Task directions: Send back every record exactly.

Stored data
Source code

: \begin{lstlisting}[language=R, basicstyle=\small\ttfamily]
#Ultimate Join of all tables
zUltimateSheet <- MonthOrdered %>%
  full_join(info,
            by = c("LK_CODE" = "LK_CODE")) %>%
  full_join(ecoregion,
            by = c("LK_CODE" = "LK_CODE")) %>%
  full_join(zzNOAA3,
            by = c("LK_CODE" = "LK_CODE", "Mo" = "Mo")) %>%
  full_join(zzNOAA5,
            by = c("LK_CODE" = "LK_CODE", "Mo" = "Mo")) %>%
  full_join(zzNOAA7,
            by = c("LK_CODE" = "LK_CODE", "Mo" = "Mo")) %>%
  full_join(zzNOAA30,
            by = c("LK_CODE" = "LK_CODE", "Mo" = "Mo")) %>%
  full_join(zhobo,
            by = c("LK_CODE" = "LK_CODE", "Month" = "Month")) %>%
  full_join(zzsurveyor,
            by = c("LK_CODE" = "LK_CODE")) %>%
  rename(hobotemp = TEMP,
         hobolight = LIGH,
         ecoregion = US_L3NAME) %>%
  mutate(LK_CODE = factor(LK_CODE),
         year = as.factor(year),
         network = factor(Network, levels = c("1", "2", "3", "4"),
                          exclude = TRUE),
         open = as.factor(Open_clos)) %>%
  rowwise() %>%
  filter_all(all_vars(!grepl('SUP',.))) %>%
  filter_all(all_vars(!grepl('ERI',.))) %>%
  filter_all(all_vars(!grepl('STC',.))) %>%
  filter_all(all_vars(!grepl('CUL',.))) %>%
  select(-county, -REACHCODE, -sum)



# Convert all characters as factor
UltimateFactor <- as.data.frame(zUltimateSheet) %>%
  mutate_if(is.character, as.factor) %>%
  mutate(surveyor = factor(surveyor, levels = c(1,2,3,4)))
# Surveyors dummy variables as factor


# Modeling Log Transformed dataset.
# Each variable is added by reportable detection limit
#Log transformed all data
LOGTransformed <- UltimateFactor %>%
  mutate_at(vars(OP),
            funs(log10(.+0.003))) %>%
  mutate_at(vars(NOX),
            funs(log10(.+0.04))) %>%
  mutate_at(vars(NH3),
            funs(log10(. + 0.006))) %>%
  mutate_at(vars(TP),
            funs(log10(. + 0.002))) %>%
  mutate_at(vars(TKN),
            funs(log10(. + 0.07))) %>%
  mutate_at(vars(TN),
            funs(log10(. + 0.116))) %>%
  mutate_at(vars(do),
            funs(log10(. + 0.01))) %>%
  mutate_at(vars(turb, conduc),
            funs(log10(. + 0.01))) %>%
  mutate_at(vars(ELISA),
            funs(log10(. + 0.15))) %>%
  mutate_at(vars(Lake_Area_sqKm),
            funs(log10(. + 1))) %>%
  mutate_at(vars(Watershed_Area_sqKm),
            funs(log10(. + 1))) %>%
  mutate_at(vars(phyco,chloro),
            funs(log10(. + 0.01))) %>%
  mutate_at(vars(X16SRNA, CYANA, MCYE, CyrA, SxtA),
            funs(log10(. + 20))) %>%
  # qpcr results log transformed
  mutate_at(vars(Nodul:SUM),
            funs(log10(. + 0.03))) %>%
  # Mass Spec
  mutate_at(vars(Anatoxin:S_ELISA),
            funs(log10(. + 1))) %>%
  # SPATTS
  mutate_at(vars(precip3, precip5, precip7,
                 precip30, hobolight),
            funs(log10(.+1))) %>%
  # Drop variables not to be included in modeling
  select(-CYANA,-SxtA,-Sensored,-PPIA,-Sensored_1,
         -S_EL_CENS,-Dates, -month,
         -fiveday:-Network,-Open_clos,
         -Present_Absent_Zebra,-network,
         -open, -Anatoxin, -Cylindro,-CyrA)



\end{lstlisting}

Output for this exercise:
Source code

: \begin{lstlisting}[language=R, basicstyle=\small\ttfamily]
#Ultimate Join of all tables
zUltimateSheet <- MonthOrdered %>%
  full_join(info,
            by = c("LK_CODE" = "LK_CODE")) %>%
  full_join(ecoregion,
            by = c("LK_CODE" = "LK_CODE")) %>%
  full_join(zzNOAA3,
            by = c("LK_CODE" = "LK_CODE", "Mo" = "Mo")) %>%
  full_join(zzNOAA5,
            by = c("LK_CODE" = "LK_CODE", "Mo" = "Mo")) %>%
  full_join(zzNOAA7,
            by = c("LK_CODE" = "LK_CODE", "Mo" = "Mo")) %>%
  full_join(zzNOAA30,
            by = c("LK_CODE" = "LK_CODE", "Mo" = "Mo")) %>%
  full_join(zhobo,
            by = c("LK_CODE" = "LK_CODE", "Month" = "Month")) %>%
  full_join(zzsurveyor,
            by = c("LK_CODE" = "LK_CODE")) %>%
  rename(hobotemp = TEMP,
         hobolight = LIGH,
         ecoregion = US_L3NAME) %>%
  mutate(LK_CODE = factor(LK_CODE),
         year = as.factor(year),
         network = factor(Network, levels = c("1", "2", "3", "4"),
                          exclude = TRUE),
         open = as.factor(Open_clos)) %>%
  rowwise() %>%
  filter_all(all_vars(!grepl('SUP',.))) %>%
  filter_all(all_vars(!grepl('ERI',.))) %>%
  filter_all(all_vars(!grepl('STC',.))) %>%
  filter_all(all_vars(!grepl('CUL',.))) %>%
  select(-county, -REACHCODE, -sum)



# Convert all characters as factor
UltimateFactor <- as.data.frame(zUltimateSheet) %>%
  mutate_if(is.character, as.factor) %>%
  mutate(surveyor = factor(surveyor, levels = c(1,2,3,4)))
# Surveyors dummy variables as factor


# Modeling Log Transformed dataset.
# Each variable is added by reportable detection limit
#Log transformed all data
LOGTransformed <- UltimateFactor %>%
  mutate_at(vars(OP),
            funs(log10(.+0.003))) %>%
  mutate_at(vars(NOX),
            funs(log10(.+0.04))) %>%
  mutate_at(vars(NH3),
            funs(log10(. + 0.006))) %>%
  mutate_at(vars(TP),
            funs(log10(. + 0.002))) %>%
  mutate_at(vars(TKN),
            funs(log10(. + 0.07))) %>%
  mutate_at(vars(TN),
            funs(log10(. + 0.116))) %>%
  mutate_at(vars(do),
            funs(log10(. + 0.01))) %>%
  mutate_at(vars(turb, conduc),
            funs(log10(. + 0.01))) %>%
  mutate_at(vars(ELISA),
            funs(log10(. + 0.15))) %>%
  mutate_at(vars(Lake_Area_sqKm),
            funs(log10(. + 1))) %>%
  mutate_at(vars(Watershed_Area_sqKm),
            funs(log10(. + 1))) %>%
  mutate_at(vars(phyco,chloro),
            funs(log10(. + 0.01))) %>%
  mutate_at(vars(X16SRNA, CYANA, MCYE, CyrA, SxtA),
            funs(log10(. + 20))) %>%
  # qpcr results log transformed
  mutate_at(vars(Nodul:SUM),
            funs(log10(. + 0.03))) %>%
  # Mass Spec
  mutate_at(vars(Anatoxin:S_ELISA),
            funs(log10(. + 1))) %>%
  # SPATTS
  mutate_at(vars(precip3, precip5, precip7,
                 precip30, hobolight),
            funs(log10(.+1))) %>%
  # Drop variables not to be included in modeling
  select(-CYANA,-SxtA,-Sensored,-PPIA,-Sensored_1,
         -S_EL_CENS,-Dates, -month,
         -fiveday:-Network,-Open_clos,
         -Present_Absent_Zebra,-network,
         -open, -Anatoxin, -Cylindro,-CyrA)



\end{lstlisting}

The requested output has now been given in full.